*Task to carry out:*
Transcribe the rest of the listing below, starting with the line that contains "为时间间隔 $[t_1,t_2]$ 之间发生的事件总数。" and ending with the last line, exactly as written.

Records shown section start

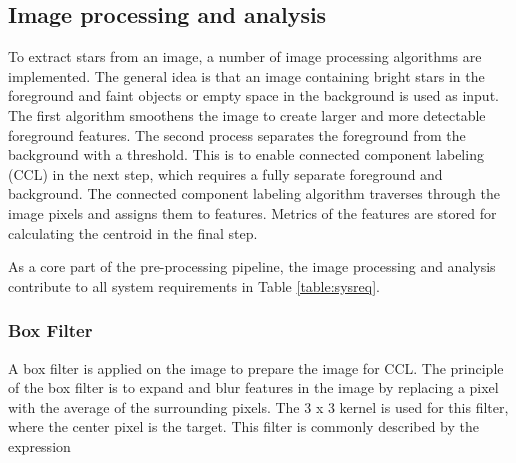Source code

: \documentclass[12pt]{report}
\begin{document}
\subsection{Image processing and analysis}
To extract stars from an image, a number of image processing algorithms are implemented. The general idea is that an image containing bright stars in the foreground and faint objects or empty space in the background is used as input. The first algorithm smoothens the image to create larger and more detectable foreground features. The second process separates the foreground from the background with a threshold. This is to enable connected component labeling (CCL) in the next step, which requires a fully separate foreground and background. The connected component labeling algorithm traverses through the image pixels and assigns them to features. Metrics of the features are stored for calculating the centroid in the final step.
\par
As a core part of the pre-processing pipeline, the image processing and analysis contribute to all system requirements in Table \ref*{table:sysreq}.

\subsubsection{Box Filter}
A box filter is applied on the image to prepare the image for CCL. The principle of the box filter is to expand and blur features in the image by replacing a pixel with the average of the surrounding pixels. The 3 x 3 kernel is used for this filter, where the center pixel is the target. This filter is commonly described by the expression 
 
\end{document}
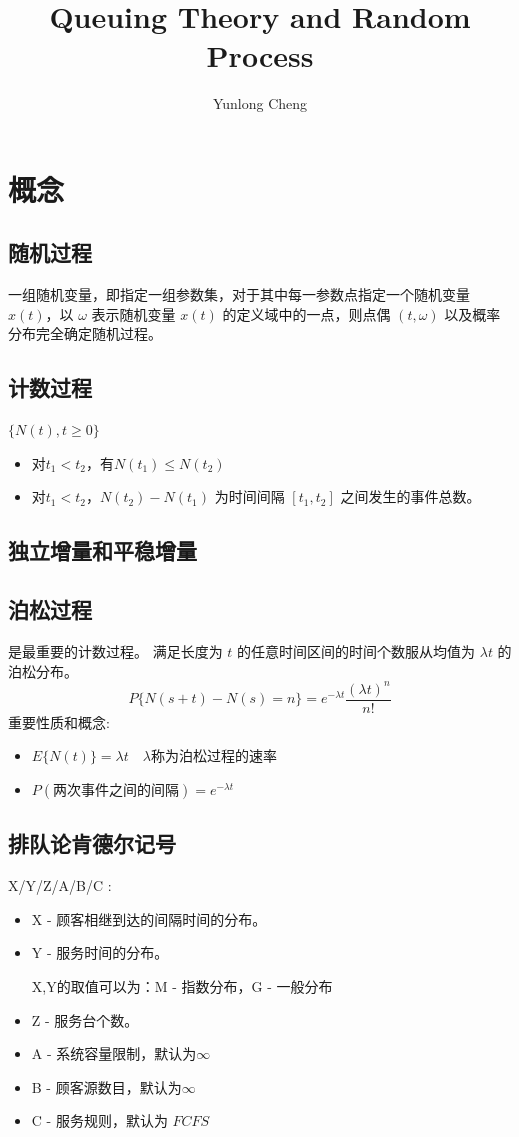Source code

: \documentclass[12pt,a4paper]{article}
\title{Queuing Theory and Random Process}
\author{Yunlong Cheng}
\begin{document}
\maketitle
\section{概念}
\subsection{随机过程}
一组随机变量，即指定一组参数集，对于其中每一参数点指定一个随机变量 $x(t)$，以 $\omega$ 表示随机变量 $x(t)$ 的定义域中的一点，则点偶 $(t,\omega)$ 以及概率分布完全确定随机过程。
\subsection{计数过程}
$\{N(t),t\ge 0\}$
\begin{itemize}
  \item 对$t_1<t_2$，有$N(t_1)\le N(t_2)$
  \item 对$t_1<t_2$，$N(t_2) - N(t_1)$ 为时间间隔 $[t_1,t_2]$ 之间发生的事件总数。
\end{itemize}

\subsection{独立增量和平稳增量}
\subsection{泊松过程}
是最重要的计数过程。
满足长度为 $t$ 的任意时间区间的时间个数服从均值为 $\lambda t$ 的泊松分布。
$$P\{N(s+t) - N(s) = n\} = e^{-\lambda t}\frac{{(\lambda t)}^n}{n!}$$
{\color{red} 重要性质和概念:}
\begin{itemize}
  \item $E\{N(t)\} = \lambda t\quad\lambda $称为泊松过程的速率
  \item $P(\text{两次事件之间的间隔}) = e^{-\lambda t}$
\end{itemize}
\subsection{排队论肯德尔记号}
X/Y/Z/A/B/C :
\begin{itemize}
  \item X - 顾客相继到达的间隔时间的分布。
  \item Y - 服务时间的分布。

  X,Y的取值可以为：M - 指数分布，G - 一般分布
  \item Z - 服务台个数。
  \item A - 系统容量限制，默认为$\infty$
  \item B - 顾客源数目，默认为$\infty$
  \item C - 服务规则，默认为 $FCFS$
\end{itemize}
\end{document}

Records shown section end

*Answer to the problem:*
  \item 对$t_1<t_2$，$N(t_2) - N(t_1)$ 为时间间隔 $[t_1,t_2]$ 之间发生的事件总数。
\end{itemize}

\subsection{独立增量和平稳增量}
\subsection{泊松过程}
是最重要的计数过程。
满足长度为 $t$ 的任意时间区间的时间个数服从均值为 $\lambda t$ 的泊松分布。
$$P\{N(s+t) - N(s) = n\} = e^{-\lambda t}\frac{{(\lambda t)}^n}{n!}$$
{\color{red} 重要性质和概念:}
\begin{itemize}
  \item $E\{N(t)\} = \lambda t\quad\lambda $称为泊松过程的速率
  \item $P(\text{两次事件之间的间隔}) = e^{-\lambda t}$
\end{itemize}
\subsection{排队论肯德尔记号}
X/Y/Z/A/B/C :
\begin{itemize}
  \item X - 顾客相继到达的间隔时间的分布。
  \item Y - 服务时间的分布。

  X,Y的取值可以为：M - 指数分布，G - 一般分布
  \item Z - 服务台个数。
  \item A - 系统容量限制，默认为$\infty$
  \item B - 顾客源数目，默认为$\infty$
  \item C - 服务规则，默认为 $FCFS$
\end{itemize}
\end{document}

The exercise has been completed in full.